● INPUT DATA
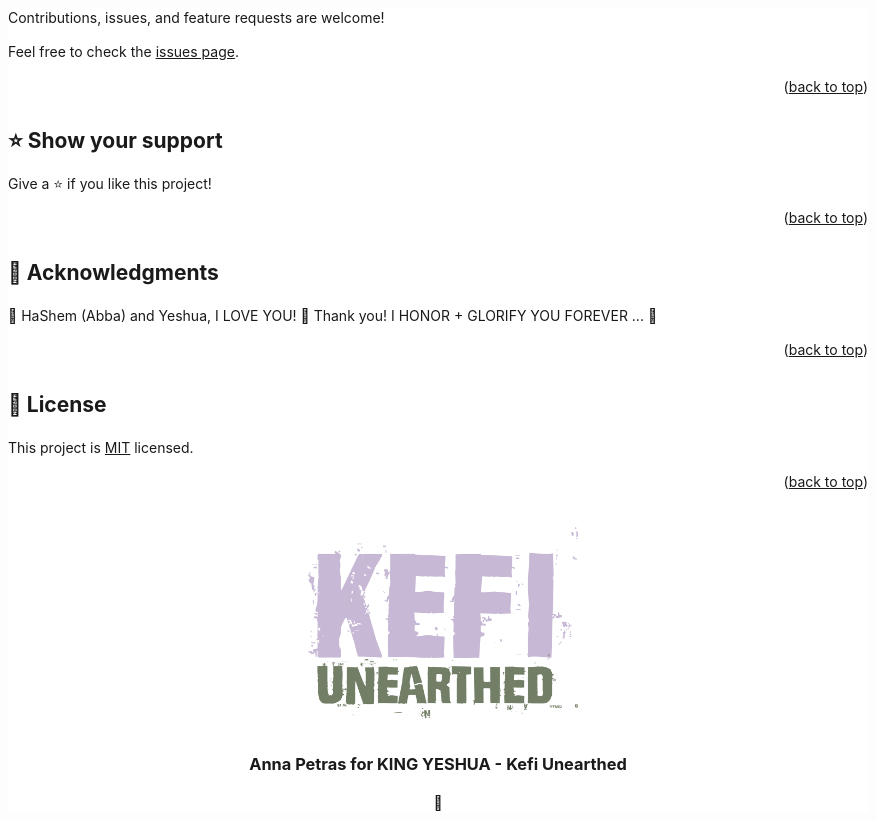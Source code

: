 Contributions, issues, and feature requests are welcome!

Feel free to check the [issues page](https://github.com/annaeliana7/Kanban-Microverse-Template/issues/1).

<p align="right">(<a href="#readme-top">back to top</a>)</p>


## ⭐️ Show your support <a name="support"></a>

Give a ⭐️ if you like this project!

<p align="right">(<a href="#readme-top">back to top</a>)</p>


## 🙏 Acknowledgments <a name="acknowledgements"></a>
💜 HaShem (Abba) and Yeshua, I LOVE YOU! 💜 Thank you!
I HONOR + GLORIFY YOU FOREVER ... 💜


<p align="right">(<a href="#readme-top">back to top</a>)</p>


## 📝 License <a name="license"></a>

This project is [MIT](./LICENSE) licensed.

<p align="right">(<a href="#readme-top">back to top</a>)</p>

<br>




<div align="center">
  <img src="readme-ASSETS/kefi-Unearthed-5.png" alt="logo" width="280"  height="auto" />
    <h3><b>Anna Petras for KING YESHUA - Kefi Unearthed</b></h3>
💜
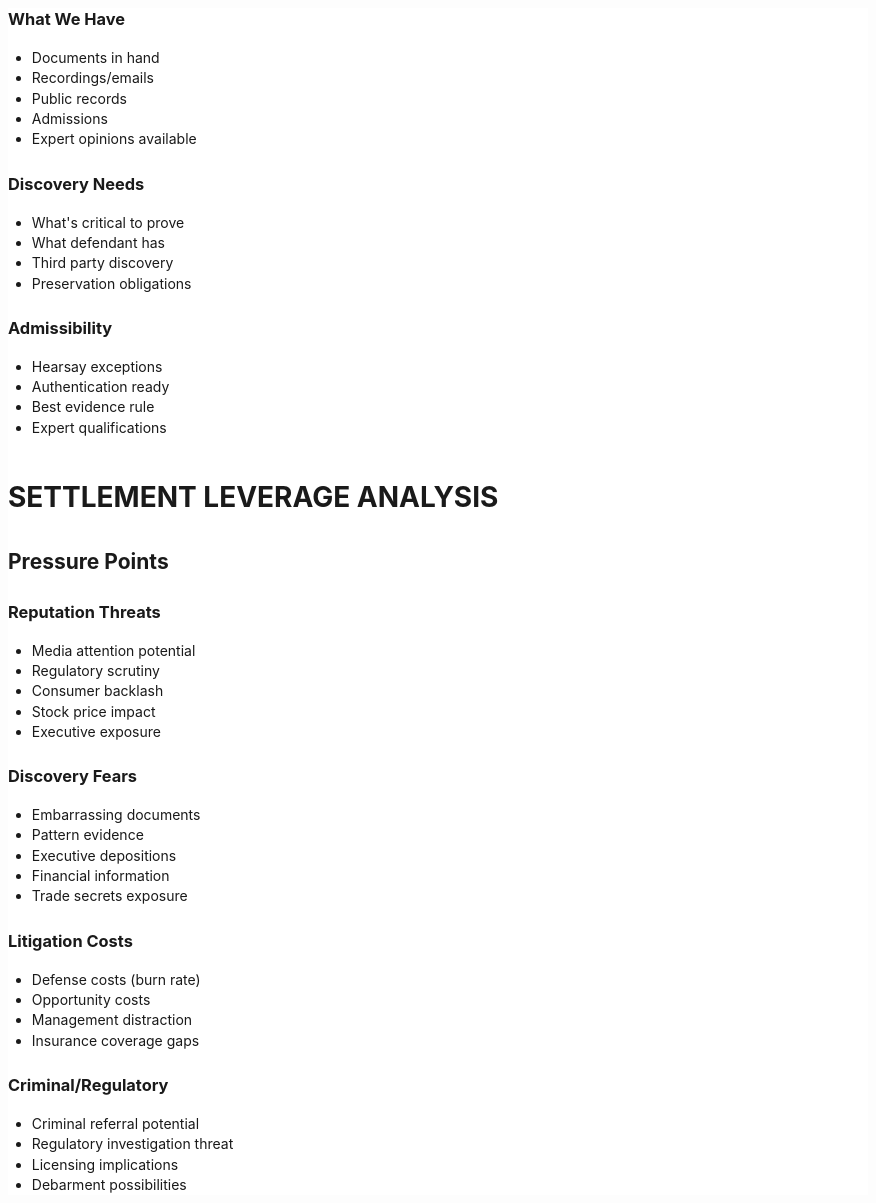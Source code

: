 ### What We Have
- Documents in hand
- Recordings/emails
- Public records
- Admissions
- Expert opinions available

### Discovery Needs
- What's critical to prove
- What defendant has
- Third party discovery
- Preservation obligations

### Admissibility
- Hearsay exceptions
- Authentication ready
- Best evidence rule
- Expert qualifications

# SETTLEMENT LEVERAGE ANALYSIS

## Pressure Points

### Reputation Threats
- Media attention potential
- Regulatory scrutiny
- Consumer backlash
- Stock price impact
- Executive exposure

### Discovery Fears
- Embarrassing documents
- Pattern evidence
- Executive depositions
- Financial information
- Trade secrets exposure

### Litigation Costs
- Defense costs (burn rate)
- Opportunity costs
- Management distraction
- Insurance coverage gaps

### Criminal/Regulatory
- Criminal referral potential
- Regulatory investigation threat
- Licensing implications
- Debarment possibilities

● WHAT YOU WILL DO
Find the word "project" in the records. Copy every line it appears in.

● RESPONSE BELOW
Give a ⭐️ if you like this project!
This project is [MIT](./LICENSE) licensed.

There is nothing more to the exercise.